Tookey and other audience favorites from the show are also active in the convention scene, making it a popular pathway to “SYTYCD” success. Not only is the convention floor a great place to be noticed by the likes of Tookey, Mia Michaels, Brian Friedman and Tyce Diorio, but it’s where dancers build the chops necessary to ace an audition in the commercial world. Check out the annual Dance Teacher Convention Guide (available in our print, iPad and Nook editions).

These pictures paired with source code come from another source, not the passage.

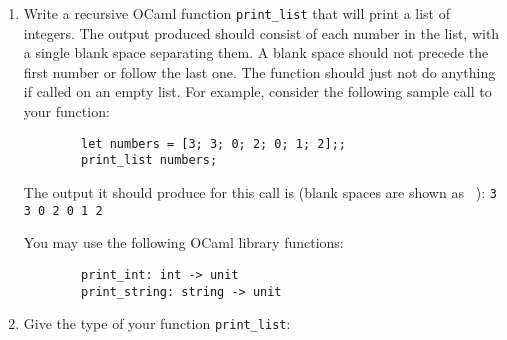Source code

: \documentclass[11pt]{article}
\begin{document}
\begin{enumerate}
          \begin{enumerate}

            \addtolength{\itemsep}{16mm}

            \item Write a recursive OCaml function \texttt{print\_list} that
                  will print a list of integers.  The output produced should
                  consist of each number in the list, with a single blank
                  space separating them.  A blank space should not precede
                  the first number or follow the last one.  The function
                  should just not do anything if called on an empty list.
                  For example, consider the following sample call to your
                  function:

                  \medskip

                  \begin{centering}

                    \begin{BVerbatim}
        let numbers = [3; 3; 0; 2; 0; 1; 2];;
        print_list numbers;
                    \end{BVerbatim}

                  \end{centering}

                  \medskip

                  The output it should produce for this call is
                  (blank spaces are shown as \verb*@ @):
                  \verb*@3 3 0 2 0 1 2@

                  \smallskip

                  You may use the following OCaml library functions:%

                  \medskip

                  \begin{centering}

                    \begin{BVerbatim}
        print_int: int -> unit
        print_string: string -> unit
                    \end{BVerbatim}

                  \end{centering}

                  \bigskip


            \item Give the type of your function \texttt{print\_list}:%
                  \hspace{2mm}\ans[3.5in]

          \end{enumerate}

          \vspace{-2.5mm}

  \end{enumerate}
\end{document}
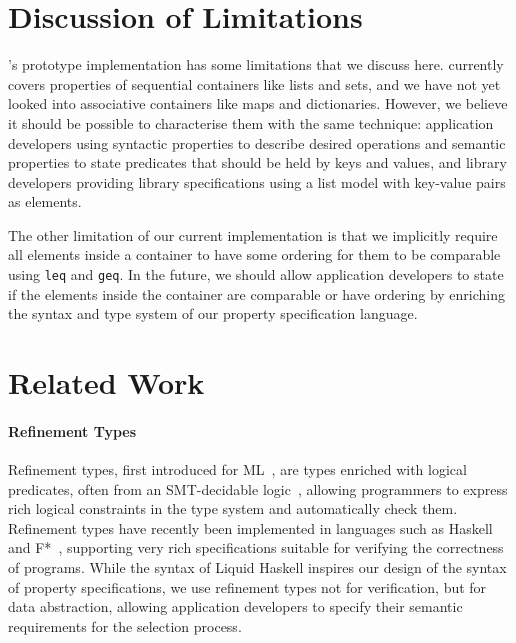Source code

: \section{Discussion of Limitations}
\label{chap2:limitations}
\Primrose{}'s prototype implementation has some limitations that we discuss here.
\Primrose{} currently covers properties of sequential containers like lists and sets, and we have not yet looked into associative containers like maps and dictionaries.
However, we believe it should be possible to characterise them with the same technique:
application developers using syntactic properties to describe desired operations and semantic properties to state predicates that should be held by keys and values, and library developers providing library specifications using a list model with key-value pairs as elements.

The other limitation of our current implementation is that we implicitly require all elements inside a container to have some ordering for them to be comparable using \verb|leq| and \verb|geq|. In the future, we should allow application developers to state if the elements inside the container are comparable or have ordering by enriching the syntax and type system of our property specification language.

\section{Related Work}
\label{chap2:related-work}
\paragraph*{Refinement Types}
Refinement types, first introduced for ML~\citep{10.1145/113445.113468}, are types enriched with logical predicates, often from an SMT-decidable logic~\citep{10.1145/1863543.1863560}, allowing programmers to express 
rich logical constraints in the type system and automatically check them.
Refinement types have recently been implemented in languages such as Haskell~\citep{DBLP:conf/esop/VazouRJ13, 10.1145/2692915.2628161}
and F*~\citep{fstar}, supporting very rich specifications suitable for verifying the correctness of programs. 
While the syntax of Liquid Haskell inspires our design of the syntax of property specifications, we use refinement types not for verification, but for data abstraction, allowing application developers to specify their semantic requirements for the selection process.

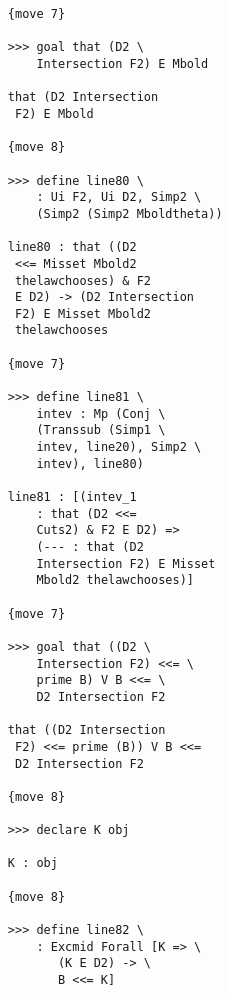 \documentclass[12pt]{article}
\begin{document}
\begin{verbatim}
                        {move 7}

                        >>> goal that (D2 \
                            Intersection F2) E Mbold

                        that (D2 Intersection 
                         F2) E Mbold

                        {move 8}

                        >>> define line80 \
                            : Ui F2, Ui D2, Simp2 \
                            (Simp2 (Simp2 Mboldtheta))

                        line80 : that ((D2 
                         <<= Misset Mbold2 
                         thelawchooses) & F2 
                         E D2) -> (D2 Intersection 
                         F2) E Misset Mbold2 
                         thelawchooses

                        {move 7}

                        >>> define line81 \
                            intev : Mp (Conj \
                            (Transsub (Simp1 \
                            intev, line20), Simp2 \
                            intev), line80)

                        line81 : [(intev_1 
                            : that (D2 <<= 
                            Cuts2) & F2 E D2) => 
                            (--- : that (D2 
                            Intersection F2) E Misset 
                            Mbold2 thelawchooses)]

                        {move 7}

                        >>> goal that ((D2 \
                            Intersection F2) <<= \
                            prime B) V B <<= \
                            D2 Intersection F2

                        that ((D2 Intersection 
                         F2) <<= prime (B)) V B <<= 
                         D2 Intersection F2

                        {move 8}

                        >>> declare K obj

                        K : obj

                        {move 8}

                        >>> define line82 \
                            : Excmid Forall [K => \
                               (K E D2) -> \
                               B <<= K]


\end{verbatim}
\end{document}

As great as conventions are for exposure, nothing can replace the fundamental training and support a dancer receives in her home studio. That’s why we gave the green light to writer Rachel Berman to talk with past season contestants about their early teachers. Berman, a former dancer with the Paul Taylor Dance Company, wondered why there is so little acknowledgement of teachers on the show. “They never give the teachers enough credit,” she said when she proposed the story. “These whiz kids did not come from nowhere!” In her story, you’ll meet the hometown teachers behind four “SYTYCD” stars.


And there is much more in this issue to inspire and intrigue. Igal Perry, for instance, demonstrates his method for teaching a développé à la seconde in Technique (click here for the video). And in “Left vs. Right,” Pennsylvania Ballet principal Julie Diana shares the advice of master teachers on how to develop a dancer’s weaker side.

Wishing you peace and good health for the holidays!